Bereits 1959 veröffentlichte der Deutsche Ausschuß für das Erziehungs- und Bildungswesen einen "Rahmenplan zur Umgestaltung und Vereinheitlichung des öffentlichen Schulwesens", in dem er die Einführung einer "Förderstufe" in den Klassen 5 und 6 empfahl (das Wort "Orientierungsstufe" gab es damals noch nicht).

In den 60er Jahren wuchs die Kritik am Schulsystem jedoch immer mehr. Empirische Untersuchungen hatte bewiesen, dass sowohl in der Begabtenförderung als auch in der Prognosen für die weiterführenden Schulen viele Mängel entstanden waren. Begabte erhielten nicht die nötige Förderung, was vor allem in Zeiten des erhöhten Wissenschaftlerbedarfs bedenklich schien. Die Prognosen welche Schüler nach der Grundschule auf die weiterführenden Schulen selektierten erwiesen sich ebenfalls als mangelhaft. Hinzu kamen neue wissenschaftliche Erkenntnisse zum Lernen und zur Unterrichtsdidaktik, die grundlegende Änderungen nahelegten.

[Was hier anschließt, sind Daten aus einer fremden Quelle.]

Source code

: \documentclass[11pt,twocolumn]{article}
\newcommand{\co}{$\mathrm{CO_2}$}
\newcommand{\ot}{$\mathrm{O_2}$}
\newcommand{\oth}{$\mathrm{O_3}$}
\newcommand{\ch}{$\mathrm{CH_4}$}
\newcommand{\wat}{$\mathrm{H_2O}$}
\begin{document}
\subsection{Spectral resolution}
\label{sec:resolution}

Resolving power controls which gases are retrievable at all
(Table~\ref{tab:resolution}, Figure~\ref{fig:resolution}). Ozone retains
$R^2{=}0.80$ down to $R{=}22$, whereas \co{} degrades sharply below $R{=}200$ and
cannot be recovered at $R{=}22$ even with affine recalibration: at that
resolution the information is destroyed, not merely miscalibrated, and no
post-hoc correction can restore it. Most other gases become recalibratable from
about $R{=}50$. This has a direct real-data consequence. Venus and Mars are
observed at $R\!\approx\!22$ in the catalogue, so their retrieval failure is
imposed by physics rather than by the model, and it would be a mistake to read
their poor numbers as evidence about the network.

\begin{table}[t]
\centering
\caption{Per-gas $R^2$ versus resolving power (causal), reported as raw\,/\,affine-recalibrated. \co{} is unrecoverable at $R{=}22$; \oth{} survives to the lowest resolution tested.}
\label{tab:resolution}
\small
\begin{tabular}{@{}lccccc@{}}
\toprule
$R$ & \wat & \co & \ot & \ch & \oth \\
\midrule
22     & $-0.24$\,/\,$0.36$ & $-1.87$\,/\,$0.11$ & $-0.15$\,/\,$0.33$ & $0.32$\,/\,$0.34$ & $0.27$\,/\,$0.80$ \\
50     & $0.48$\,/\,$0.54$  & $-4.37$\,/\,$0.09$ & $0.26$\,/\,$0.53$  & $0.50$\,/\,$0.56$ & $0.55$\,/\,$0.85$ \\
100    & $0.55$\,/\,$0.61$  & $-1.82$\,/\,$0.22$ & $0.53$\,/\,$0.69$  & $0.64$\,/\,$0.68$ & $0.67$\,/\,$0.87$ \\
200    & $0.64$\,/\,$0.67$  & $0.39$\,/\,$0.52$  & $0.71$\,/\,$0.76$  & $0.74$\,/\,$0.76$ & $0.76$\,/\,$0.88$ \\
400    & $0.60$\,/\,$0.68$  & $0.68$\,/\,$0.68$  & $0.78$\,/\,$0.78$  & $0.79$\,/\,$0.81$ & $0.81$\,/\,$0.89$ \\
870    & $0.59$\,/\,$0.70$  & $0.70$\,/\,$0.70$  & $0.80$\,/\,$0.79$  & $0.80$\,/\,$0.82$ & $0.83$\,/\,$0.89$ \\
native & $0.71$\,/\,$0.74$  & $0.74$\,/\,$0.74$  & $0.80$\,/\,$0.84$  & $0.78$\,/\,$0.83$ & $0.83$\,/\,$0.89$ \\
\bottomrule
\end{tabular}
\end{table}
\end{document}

Im "Bildungsgesamtplan" der Bund-Länder-Kommission von 1973 wurde somit die bundesweite Einführung der Orientierungsstufe empfohlen. Allerdings war schon damals klar, dass diese Empfehlung nicht bundesweit umgesetzt werden würde, da sich die fünf damals von der CDU/CSU regierten Bundesländer dagegen aussprachen.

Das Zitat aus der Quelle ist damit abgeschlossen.